What Is Student Loan Refinancing?
Refinancing replaces your existing student loans with a new private loan at a new interest rate. Unlike federal loan consolidation, refinancing is done through a private bank or lender — not the Department of Education.
The key tradeoff:
- You gain: A potentially lower interest rate, lower monthly payment, and less total interest paid over the life of the loan
- You permanently lose: All federal loan protections — income-driven repayment, PSLF, federal forbearance and deferment, and eligibility for any future federal forgiveness programs
This tradeoff is permanent and irreversible. Once you refinance federal loans into a private loan, you cannot undo it.
When Refinancing Makes Sense
Refinancing federal loans can be the right move if all of the following are true:
1. You work in the private sector. If you're not employed by a government agency or nonprofit, PSLF is not available to you. One of the main reasons not to refinance disappears.
2. Your income is stable and high. Refinancing makes most sense when your income is predictable and high enough that you don't need income-driven payment protection. If your income could drop significantly (job changes, self-employment, family leave), IDR is valuable insurance.
3. You don't need federal protections. Federal loans come with unemployment deferment, economic hardship forbearance, and flexible forbearance options. If you have an emergency fund and job security, you may not need these.
4. Your interest rate is above approximately 5%. The lower you can refinance, the better. But refinancing makes the most sense when the rate reduction is meaningful.
5. You are not pursuing IDR forgiveness. If you're 10 years into 20-year IDR forgiveness, refinancing eliminates that clock. The forgiveness you'd give up is likely worth more than the interest savings.
When Refinancing Is Almost Always Wrong
You're pursuing PSLF. This is the most important case. If you work for a government agency or 501(c)(3) nonprofit, PSLF can forgive your remaining balance after 10 years — completely tax-free. The forgiveness value often exceeds $50,000–$200,000. No interest rate reduction comes close to matching this benefit.
You're enrolled in IDR with significant forgiveness ahead. If you have a large balance, a lower income, and many years of IDR payments remaining, your eventual forgiveness amount may be enormous. Refinancing eliminates that future forgiveness.

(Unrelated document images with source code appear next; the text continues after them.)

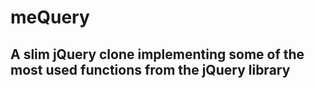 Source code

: # meQuery

## A slim jQuery clone implementing some of the most used functions from the jQuery library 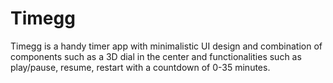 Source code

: # Timegg
Timegg is a handy timer app with minimalistic UI design and combination of components such as a 3D dial in the center and functionalities such as play/pause, resume, restart with a countdown of 0-35 minutes.


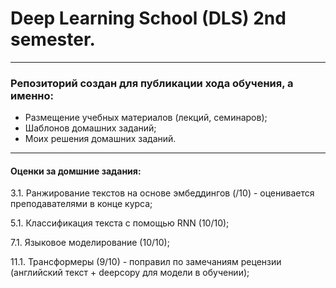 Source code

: # Deep Learning School (DLS) 2nd semester.

---

### Репозиторий создан для публикации хода обучения, а именно:
* Размещение учебных материалов (лекций, семинаров);
* Шаблонов домашних заданий;
* Моих решения домашних заданий.

---
#### Оценки за домшние задания:
3.1. Ранжирование текстов на основе эмбеддингов (/10) - оценивается преподавателями в конце курса;

5.1. Классификация текста с помощью RNN (10/10);

7.1. Языковое моделирование (10/10);

11.1. Трансформеры (9/10) - поправил по замечаниям рецензии (английский текст + deepcopy для модели в обучении);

Your income is variable or uncertain. IDR adjusts your payment to $0 if your income drops to zero. Private loans don't.
You're in default or delinquency. Refinancing while in a negative loan status will either be denied or carry extremely high rates.
Your loans are small and nearly paid off. The administrative hassle and risk of refinancing may not be worth modest savings on a small remaining balance.
What Rates Can You Expect?
Private refinancing rates as of April 2026 vary by lender, creditworthiness, and loan term:
- Fixed rates: Typically 4.5%–8% APR for qualified borrowers
- Variable rates: Typically 4%–7% APR initially (can increase over time)
- Best rates: Reserved for borrowers with 720+ credit scores, stable high income, and low debt-to-income ratios
A soft credit check (which doesn't affect your score) gets you rate quotes from most lenders.
How to Compare Refinancing Offers
When evaluating offers, look at:
- APR (Annual Percentage Rate) — the true cost including fees, not just the stated interest rate
- Loan term — shorter terms mean higher monthly payments but less total interest; longer terms are the opposite
- Fixed vs. variable — fixed rates provide certainty; variable rates carry risk if rates rise
- Forbearance options — some private lenders offer unemployment forbearance (though less generous than federal)
- Origination fees — most top lenders charge zero origination fees; avoid lenders that do charge them
- Autopay discounts — most lenders offer 0.25% rate reduction for autopay enrollment
We've compared the top refinancing lenders side-by-side on our lender comparison page.
The Federal Benefit Calculation
Before refinancing, calculate what you'd be giving up:
Scenario: IBR forgiveness
- Current balance: $80,000
- Income: $55,000, family of 2
- IBR payment: ~$200/month
- Years remaining to forgiveness: 15 years
- Estimated forgiven amount: $60,000–$75,000 (may be taxable)
Refinancing at a lower rate would save money monthly but forfeit tens of thousands in forgiveness. The math often favors staying federal.
Scenario: PSLF
- Current balance: $90,000
- Currently 6 years into PSLF (72 payments made)
- Remaining: 48 payments (4 more years)
- Estimated forgiveness: $85,000+ (tax-free)
Refinancing here would cost $85,000+ in forgiveness for any rate reduction. Almost never worth it.
Use our refinance savings calculator to run the numbers on your specific situation.
Only Have Private Loans?
If you already have private student loans (from a bank or lender, not the federal government), refinancing them carries none of the federal protection trade-offs — because you don't have federal protections on private loans to begin with.
Refinancing private loans to a lower rate is a straightforward financial calculation: does the interest savings outweigh the hassle and any costs? Usually yes, if your credit has improved or market rates have dropped since you first took out the loan.